Remember road widening?
It's harmful to city budgets, pedestrians, cyclists, climate, air quality, historic preservation, etc.
Last year both the L.A. City Council and even the state of California voted to stop harmful spot-widening. The state effectively banned cities from requiring developers to widen roads at new infill housing projects. The city (mostly) stopped requiring developers to widen roads at new projects.
But the city didn't actually stop widening roads. SBLA has noted 2025 road widening - examples in DTLA and in Los Feliz - for private housing developments already in the pipeline when city and state law changed.
Then there's the widening that's "coming from inside the house."
The city doesn't just require developers to widen; in many cases the city does the widening. Some of this is along city projects, including bridges, parks, libraries, bike/walk paths, etc. And in many places the city still undertakes projects that widen streets to increase car capacity.
The L.A. City Public Works Department Bureau of Engineering is wrapping up construction on a $3 million project widening about 500 feet of Balboa Boulevard in the San Fernando Valley neighborhood of North Hills.
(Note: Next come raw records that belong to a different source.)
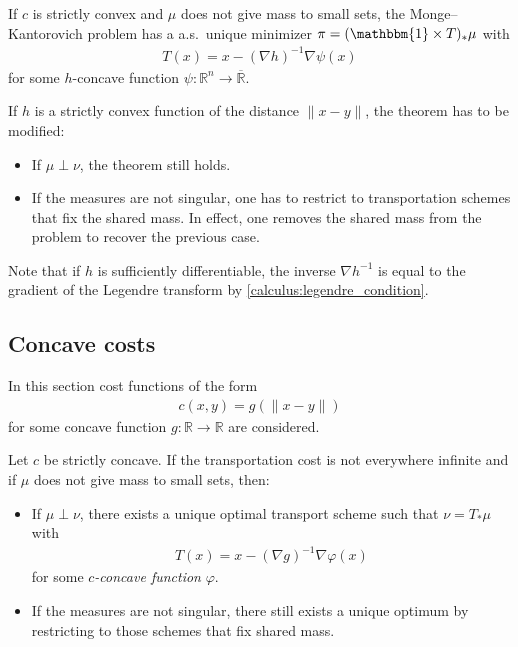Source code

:     \begin{theorem}
        If $c$ is strictly convex and $\mu$ does not give mass to small sets, the Monge--Kantorovich problem has a a.s.~unique minimizer $\pi = (\mathbbm{1}\times T)_\ast\mu$ with
        \begin{gather}
            T(x) = x - (\nabla h)^{-1}\nabla\psi(x)
        \end{gather}
        for some $h$-concave function $\psi:\mathbb{R}^n\rightarrow\overline{\mathbb{R}}$.
    \end{theorem}
    \begin{remark}
        If $h$ is a strictly convex function of the distance $\|x-y\|$, the theorem has to be modified:
        \begin{itemize}
            \item If $\mu\perp\nu$, the theorem still holds.
            \item If the measures are not singular, one has to restrict to transportation schemes that fix the shared mass. In effect, one removes the shared mass from the problem to recover the previous case.
        \end{itemize}
    \end{remark}
    Note that if $h$ is sufficiently differentiable, the inverse $\nabla h^{-1}$ is equal to the gradient of the Legendre transform by \cref{calculus:legendre_condition}.

\subsection{Concave costs}

    In this section cost functions of the form
    \begin{gather}
        c(x,y) = g(\|x-y\|)
    \end{gather}
    for some concave function $g:\mathbb{R}\rightarrow\mathbb{R}$ are considered.

    \begin{property}
        Let $c$ be strictly concave. If the transportation cost is not everywhere infinite and if $\mu$ does not give mass to small sets, then:
        \begin{itemize}
            \item If $\mu\perp\nu$, there exists a unique optimal transport scheme such that $\nu = T_\ast\mu$ with
            \begin{gather}
                T(x) = x - (\nabla g)^{-1}\nabla\varphi(x)
            \end{gather}
            for some \textit{$c$-concave function} $\varphi$.
            \item If the measures are not singular, there still exists a unique optimum by restricting to those schemes that fix shared mass.
        \end{itemize}
    \end{property}

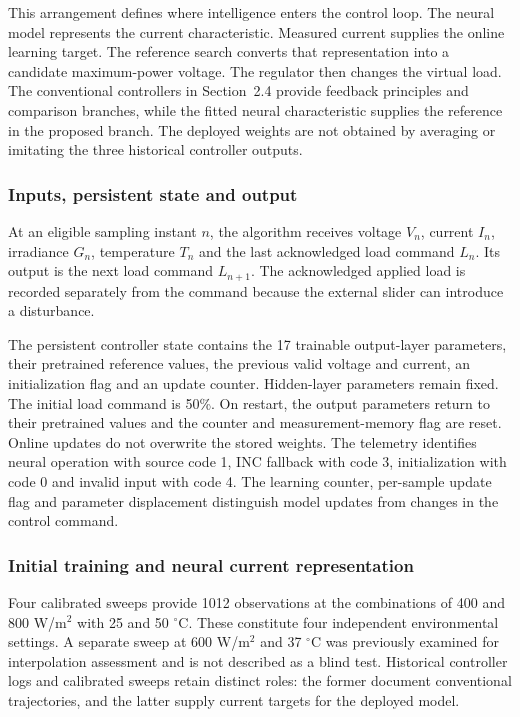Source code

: \documentclass[Acad.Energy.,researcharticle,9pt,twoside,oneauthor]{Definitions/jams_academia}
\begin{document}
This arrangement defines where intelligence enters the control loop. The neural model represents the current characteristic. Measured current supplies the online learning target. The reference search converts that representation into a candidate maximum-power voltage. The regulator then changes the virtual load. The conventional controllers in Section~2.4 provide feedback principles and comparison branches, while the fitted neural characteristic supplies the reference in the proposed branch. The deployed weights are not obtained by averaging or imitating the three historical controller outputs.

\subsubsection{Inputs, persistent state and output}
At an eligible sampling instant $n$, the algorithm receives voltage $V_n$, current $I_n$, irradiance $G_n$, temperature $T_n$ and the last acknowledged load command $L_n$. Its output is the next load command $L_{n+1}$. The acknowledged applied load is recorded separately from the command because the external slider can introduce a disturbance.

The persistent controller state contains the 17 trainable output-layer parameters, their pretrained reference values, the previous valid voltage and current, an initialization flag and an update counter. Hidden-layer parameters remain fixed. The initial load command is 50\%. On restart, the output parameters return to their pretrained values and the counter and measurement-memory flag are reset. Online updates do not overwrite the stored weights. The telemetry identifies neural operation with source code 1, INC fallback with code 3, initialization with code 0 and invalid input with code 4. The learning counter, per-sample update flag and parameter displacement distinguish model updates from changes in the control command.

\subsubsection{Initial training and neural current representation}
Four calibrated sweeps provide 1012 observations at the combinations of 400 and 800 W/m$^2$ with 25 and 50 $^\circ$C. These constitute four independent environmental settings. A separate sweep at 600 W/m$^2$ and 37 $^\circ$C was previously examined for interpolation assessment and is not described as a blind test. Historical controller logs and calibrated sweeps retain distinct roles: the former document conventional trajectories, and the latter supply current targets for the deployed model.
\end{document}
In order to add more car lanes, the project widens the roadway by narrowing the sidewalk.

From the city's project description, the under-construction project will:
...widen the east side of Balboa Boulevard for approximately 0.1 mile south of the Balboa Boulevard and Devonshire Street intersection ...by narrowing the existing sidewalk on the eastside of Balboa Boulevard from 13 feet to 10 feet, and restriping the roadway to accommodate dual left-turn lanes in the northbound and southbound directions of Balboa Boulevard. The widening will require the relocation of one traffic signal and the removal of 7 street trees.



Streetsblog visited the site in late May. City sidewalk and street construction appears nearly complete. New dual left-turn lanes will likely be striped soon.
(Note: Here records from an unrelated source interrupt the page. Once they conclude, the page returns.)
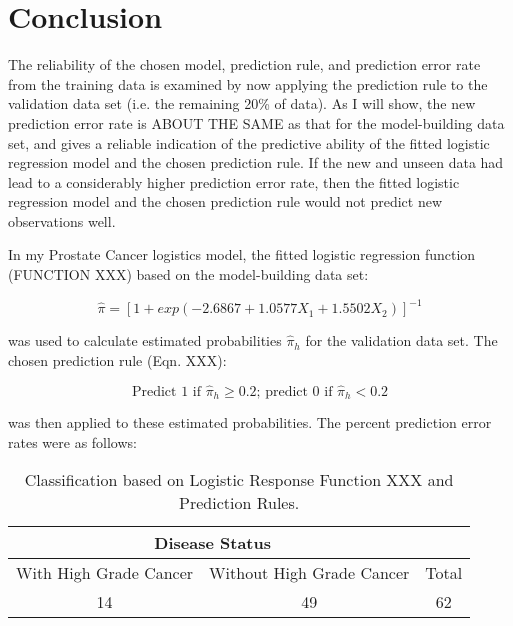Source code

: %
%
%

\section{Conclusion}
The reliability of the chosen model, prediction rule, and prediction error rate from the training data is examined by now applying the prediction rule to the validation data set (i.e. the remaining 20\% of data). As I will show, the new prediction error rate is ABOUT THE SAME as that for the model-building data set, and gives a reliable indication of the predictive ability of the fitted logistic regression model and the chosen prediction rule. If the new and unseen data had lead to a considerably higher prediction error rate, then the fitted logistic regression model and the chosen prediction rule would not predict new observations well. \par

In my Prostate Cancer logistics model, the fitted logistic regression function (FUNCTION XXX) based on the model-building data set:

\begin{equation}
\hat{\pi}=[ 1+ exp(-2.6867 + 1.0577X_1 + 1.5502X_2)]^{-1}
\end{equation}

was used to calculate estimated probabilities \(\hat{\pi}_h\) for the validation data set. The chosen prediction rule (Eqn. XXX):

\begin{equation}
	\textrm{Predict 1 if } \hat{\pi}_h \geq 0.2\textrm{; predict 0 if } \hat{\pi}_h < 0.2
\end{equation}

was then applied to these estimated probabilities. The percent prediction error rates were as follows:

\begin{table}[H]
	\centering
	\begin{tabular}{ |c|c|c| }
 	\multicolumn{2}{c}{Disease Status} \\
 	\hline
 	With High Grade Cancer&Without High Grade Cancer&Total\\
 	14&49&62\\
 	\hline
	\end{tabular}
 	\caption{Classification based on Logistic Response Function XXX and Prediction Rules.}
\end{table}

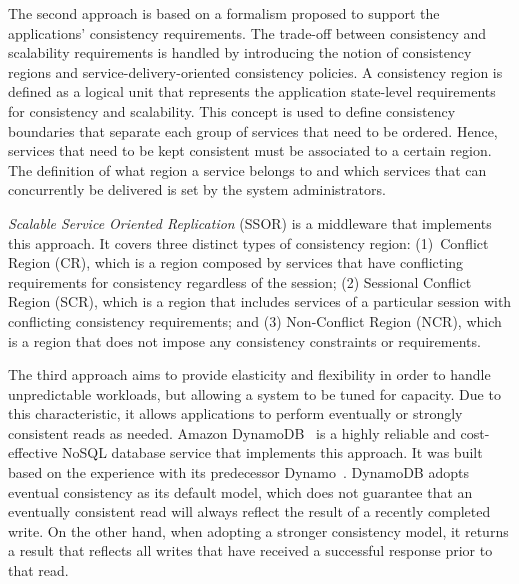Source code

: The second approach is based on a formalism proposed to support the applications’ consistency requirements. The trade-off between consistency and scalability requirements is handled by introducing the notion of consistency regions and service-delivery-oriented consistency policies. A consistency region is defined as a logical unit that represents the application state-level requirements for consistency and scalability. This concept is used to define consistency boundaries that separate each group of services that need to be ordered. Hence, services that need to be kept consistent must be associated to a certain region. The definition of what region a service belongs to and which services that can concurrently be delivered is set by the system administrators. 

\textit{Scalable Service Oriented Replication} (SSOR) \cite{Chen:2014} is a middleware that implements this approach. %
It covers three distinct types of consistency region: (1)~Conflict Region (CR), which is a region composed by services that have conflicting requirements for consistency regardless of the session; (2) Sessional Conflict Region (SCR), which is a region that includes services of a particular session with conflicting consistency requirements; and (3) Non-Con\-flict Region (NCR), which is a region that does not impose any consistency constraints or requirements.

The third approach aims to provide elasticity and flexibility in order to handle unpredictable workloads, but allowing a system to be tuned for capacity. Due to this characteristic, it allows applications to perform eventually or strongly consistent reads as needed. Amazon DynamoDB~\cite{sivasubramanian2012amazon} is a highly reliable and cost-effective NoSQL database service that implements this  approach. %
It was built based on the experience with its predecessor Dynamo~\cite{decandia2007dynamo}. DynamoDB adopts %
eventual consistency as its default model, which does not guarantee that an eventually consistent read will always reflect the result of a recently completed write. On the other hand, when adopting a stronger consistency model, it returns a result that reflects all writes that have received a successful response prior to that read. \\

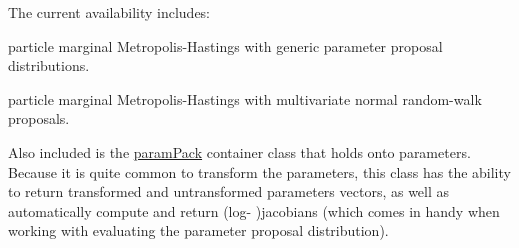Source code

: The current availability includes\+:


\begin{DoxyEnumerate}
\item particle marginal Metropolis-\/\+Hastings with generic parameter proposal distributions.
\item particle marginal Metropolis-\/\+Hastings with multivariate normal random-\/walk proposals.
\end{DoxyEnumerate}

Also included is the {\ttfamily \hyperlink{classparamPack}{param\+Pack}} container class that holds onto parameters. Because it is quite common to transform the parameters, this class has the ability to return transformed and untransformed parameters vectors, as well as automatically compute and return (log-\/ )jacobians (which comes in handy when working with evaluating the parameter proposal distribution). 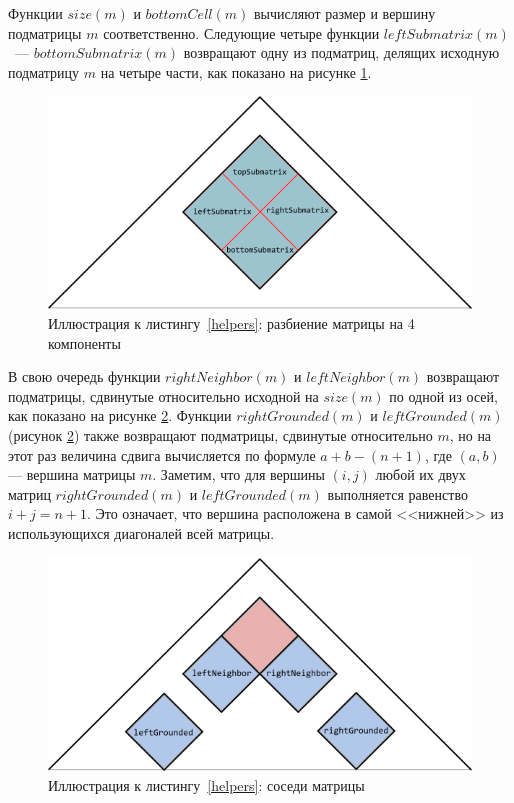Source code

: \documentclass[12pt]{article}  %
\theoremstyle{definition}
\theoremstyle{remark}
\begin{document}
Функции $size(m)$ и $bottomCell(m)$ вычисляют размер и вершину подматрицы $m$ соответственно. Следующие четыре функции $leftSubmatrix(m)$~--- $bottomSubmatrix(m)$ возвращают одну из подматриц, делящих исходную подматрицу $m$ на четыре части, как показано на рисунке \ref{gr:inner}.


\begin{figure}[!ht]
  \centering
    \includegraphics[width=0.9\linewidth]{inner.png}
  \caption{Иллюстрация к листингу~\ref{helpers}: разбиение матрицы на 4 компоненты}
  \label{gr:inner}
\end{figure}

\pagebreak

В свою очередь функции $rightNeighbor(m)$ и $leftNeighbor(m)$ возвращают подматрицы, сдвинутые относительно исходной на $size(m)$ по одной из осей, как показано на рисунке \ref{gr:outer}.
Функции $rightGrounded(m)$ и $leftGrounded(m)$ (рисунок \ref{gr:outer}) также возвращают подматрицы, сдвинутые относительно $m$, но на этот раз величина сдвига вычисляется по формуле $a + b - (n + 1)$, где $(a,b)$ --- вершина матрицы $m$.
Заметим, что для вершины $(i,j)$ любой их двух матриц $rightGrounded(m)$ и $leftGrounded(m)$ выполняется равенство $i + j = n + 1$. Это означает, что вершина расположена в самой <<нижней>> из использующихся диагоналей всей матрицы. 

\begin{figure}[!ht]
  \centering
    \includegraphics[width=0.9\linewidth]{outer.png}
  \caption{Иллюстрация к листингу~\ref{helpers}: соседи матрицы}
  \label{gr:outer}
\end{figure} 
\end{document}

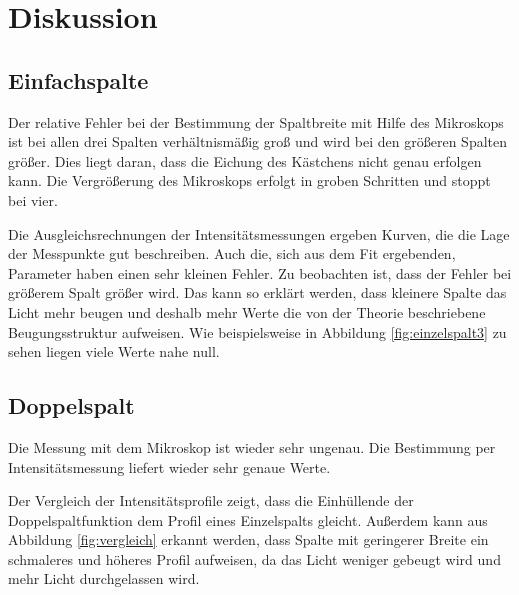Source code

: \section{Diskussion}
\label{sec:Diskussion}

\subsection{Einfachspalte}
Der relative Fehler bei der Bestimmung der Spaltbreite mit Hilfe
des Mikroskops ist bei allen drei Spalten verhältnismäßig groß und
wird bei den größeren Spalten größer. Dies liegt daran, dass die Eichung
des Kästchens nicht genau erfolgen kann. Die Vergrößerung des Mikroskops
erfolgt in groben Schritten und stoppt bei vier.

Die Ausgleichsrechnungen der Intensitätsmessungen ergeben Kurven, die die Lage der Messpunkte gut beschreiben.
Auch die, sich aus dem Fit ergebenden, Parameter haben einen sehr kleinen Fehler.
Zu beobachten ist, dass der Fehler bei größerem Spalt größer wird. Das kann so erklärt
werden, dass kleinere Spalte das Licht mehr beugen und deshalb mehr Werte
die von der Theorie beschriebene Beugungsstruktur aufweisen. Wie beispielsweise in Abbildung
\ref{fig:einzelspalt3} zu sehen liegen viele Werte nahe null.

\subsection{Doppelspalt}

Die Messung mit dem Mikroskop ist wieder sehr ungenau.
Die Bestimmung per Intensitätsmessung liefert wieder sehr genaue
Werte.

Der Vergleich der Intensitätsprofile zeigt, dass die Einhüllende der
Doppelspaltfunktion dem Profil eines Einzelspalts gleicht. Außerdem kann aus
Abbildung \ref{fig:vergleich} erkannt werden, dass Spalte mit geringerer Breite ein schmaleres
und höheres Profil aufweisen, da das Licht weniger gebeugt wird
und mehr Licht durchgelassen wird.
What's the big deal, it's just three feet?
What's telling are the trade-offs that the city is making for this project. The Bureau of Engineering is overruling the city's approved plan - favoring driving over walking and bicycling.
To show the trade-offs, one has look into the city's plan for this street, specifically the city's 2015 Mobility Plan [pdf]. The city designated this stretch of Balboa as a "Boulevard II" .
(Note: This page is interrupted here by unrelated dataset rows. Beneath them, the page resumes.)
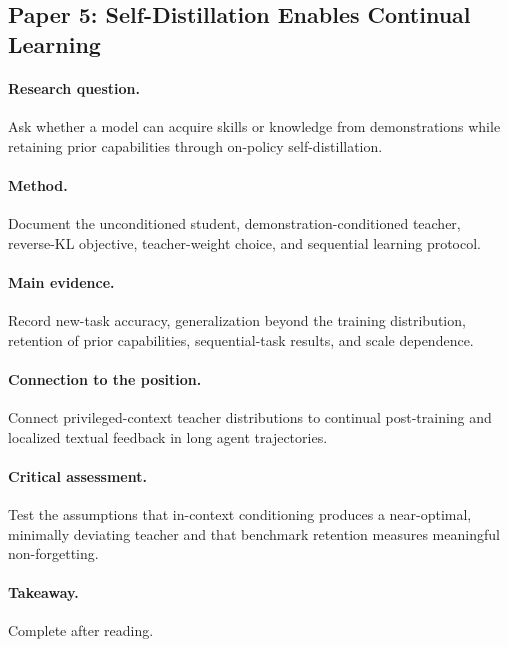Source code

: \subsection{Paper 5: Self-Distillation Enables Continual Learning \citep{shenfeld2026selfdistillation}}
\paragraph{Research question.} Ask whether a model can acquire skills or knowledge from demonstrations while retaining prior capabilities through on-policy self-distillation.
\paragraph{Method.} Document the unconditioned student, demonstration-conditioned teacher, reverse-KL objective, teacher-weight choice, and sequential learning protocol.
\paragraph{Main evidence.} Record new-task accuracy, generalization beyond the training distribution, retention of prior capabilities, sequential-task results, and scale dependence.
\paragraph{Connection to the position.} Connect privileged-context teacher distributions to continual post-training and localized textual feedback in long agent trajectories.
\paragraph{Critical assessment.} Test the assumptions that in-context conditioning produces a near-optimal, minimally deviating teacher and that benchmark retention measures meaningful non-forgetting.
\paragraph{Takeaway.} Complete after reading.
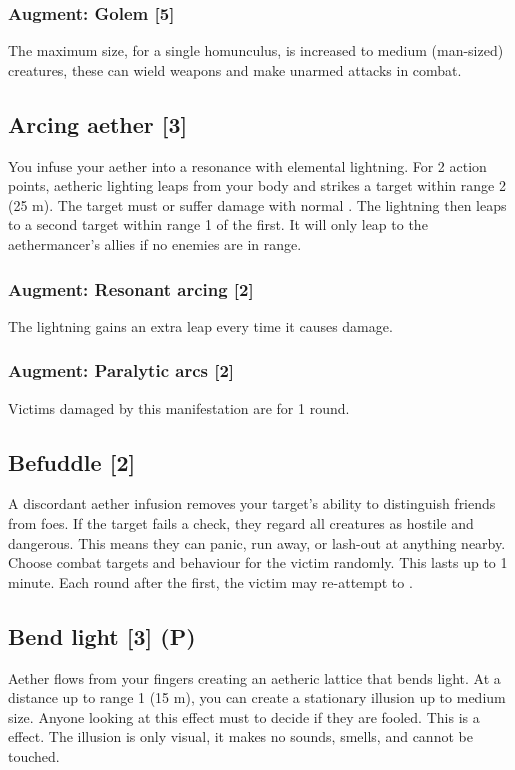 \subsubsection{Augment: Golem [5]}
The maximum size, for a single homunculus, is increased to medium (man-sized) creatures, these can wield weapons and make unarmed attacks in combat. 


\subsection{Arcing aether [3]}
You infuse your aether into a resonance with elemental lightning. For 2 action points, aetheric lighting leaps from your body and strikes a target within range 2 (25 m). The target must  or suffer damage with normal . The lightning then leaps to a second target within range 1 of the first. It will only leap to the aethermancer's allies if no enemies are in range. 
\subsubsection{Augment: Resonant arcing [2]}
The lightning gains an extra leap every time it causes damage.
\subsubsection{Augment: Paralytic arcs [2]}
Victims damaged by this manifestation are  for 1 round.

\subsection{Befuddle [2]}
A discordant aether infusion removes your target's ability to distinguish friends from foes. If the target fails a  check, they regard all creatures as hostile and dangerous. This means they can panic, run away, or lash-out at anything nearby. Choose combat targets and behaviour for the victim randomly. This lasts up to 1 minute. Each round after the first, the victim may re-attempt to .


\subsection{Bend light [3] (P)}
\label{spell:bend-light}
Aether flows from your fingers creating an aetheric lattice that bends light. At a distance up to range 1 (15 m), you can create a stationary illusion up to medium size. Anyone looking at this effect must  to decide if they are fooled. This is a  effect. The illusion is only visual, it makes no sounds, smells, and cannot be touched. 
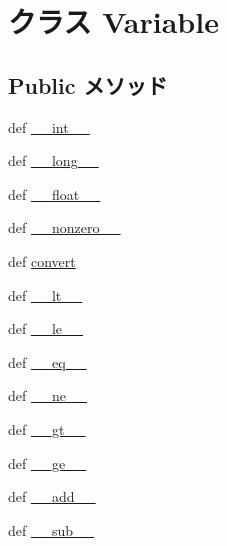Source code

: \hypertarget{classm5_1_1util_1_1smartdict_1_1Variable}{
\section{クラス Variable}
\label{classm5_1_1util_1_1smartdict_1_1Variable}
}
\subsection*{Public メソッド}
\begin{DoxyCompactItemize}
\item 
def \hyperlink{classm5_1_1util_1_1smartdict_1_1Variable_a28a958e3c802a3137bcf4b44d5cef95c}{\_\-\_\-int\_\-\_\-}
\item 
def \hyperlink{classm5_1_1util_1_1smartdict_1_1Variable_a44b0d01b7aeedc4b3c9052a2c6ba1645}{\_\-\_\-long\_\-\_\-}
\item 
def \hyperlink{classm5_1_1util_1_1smartdict_1_1Variable_aa9419090a59d0dc1a40065e76ab0baf9}{\_\-\_\-float\_\-\_\-}
\item 
def \hyperlink{classm5_1_1util_1_1smartdict_1_1Variable_a14f4a7f4cbfde7254adc73da3b2de9a5}{\_\-\_\-nonzero\_\-\_\-}
\item 
def \hyperlink{classm5_1_1util_1_1smartdict_1_1Variable_afe69e9190aa0b3889a9a5f63a42799f5}{convert}
\item 
def \hyperlink{classm5_1_1util_1_1smartdict_1_1Variable_a6a45920abc8ecf2d458d174ea7304f8a}{\_\-\_\-lt\_\-\_\-}
\item 
def \hyperlink{classm5_1_1util_1_1smartdict_1_1Variable_a83166e4aabc2805e71aef3a43f016181}{\_\-\_\-le\_\-\_\-}
\item 
def \hyperlink{classm5_1_1util_1_1smartdict_1_1Variable_a449f8fd74d358c0ad641b6c6d6917ba0}{\_\-\_\-eq\_\-\_\-}
\item 
def \hyperlink{classm5_1_1util_1_1smartdict_1_1Variable_ad69df72a6bf0be3525fe45cd2f77f343}{\_\-\_\-ne\_\-\_\-}
\item 
def \hyperlink{classm5_1_1util_1_1smartdict_1_1Variable_a728aec3eafa75fd847ce0bf8f954efde}{\_\-\_\-gt\_\-\_\-}
\item 
def \hyperlink{classm5_1_1util_1_1smartdict_1_1Variable_a3ee81c22a31860655ba6bf83ff5a8f36}{\_\-\_\-ge\_\-\_\-}
\item 
def \hyperlink{classm5_1_1util_1_1smartdict_1_1Variable_ae92943b217d29a45ddcbbba2f7208afc}{\_\-\_\-add\_\-\_\-}
\item 
def \hyperlink{classm5_1_1util_1_1smartdict_1_1Variable_a92f51217c100657d0bf6f97b150c0a7c}{\_\-\_\-sub\_\-\_\-}

\end{DoxyCompactItemize}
The city's Standard Street Dimensions [pdf] specify that a Boulevard II has an 80-foot roadway and two 15-foot sidewalks.

The current project is bringing Balboa up to the city's planned 80-foot roadway width. But it's doing so by narrowing a sidewalk that is already not up to code (the sidewalk plan calls for 15 feet - the sidewalk was 13 feet before the city narrowed it to ten feet.) So the city engineers are looking at a constrained right-of-way and saying that they need to bring the car facility up to standards, but at the same time are ignoring standards for the walk facility.
The city's 2015 Mobility Plan [bike map] also specifies that this part of Balboa gets basic bike lanes. But the city project allocates space where bike lanes would go. Instead of bike safety, the city prioritizes dual left turn lanes. Theoretically, the city could do fairly unconventional narrow lane widths and squeeze the bikeway in... but (like with the sidewalk standard above) city engineers tend to insist on full standard width for car lanes, then claim there just isn't enough width left for bike lanes.
Arguably Measure HLA might be used to require installing the planned bike lanes here. But, when HLA took effect (April 2024), the Balboa project was perhaps already too far along in the city project process to incorporate bike lanes (planned in 2015). The project is also using some federal grant funding, and the city has asserted that it won't re-scope grant-funded projects to comply with HLA, because that might jeopardize funding.
It's 2025. The city is experiencing record heat waves, terrifyingly destructive wildfires, increasing traffic deaths, and a major budget shortfall. But, for just three million dollars, Balboa Boulevard is three feet wider.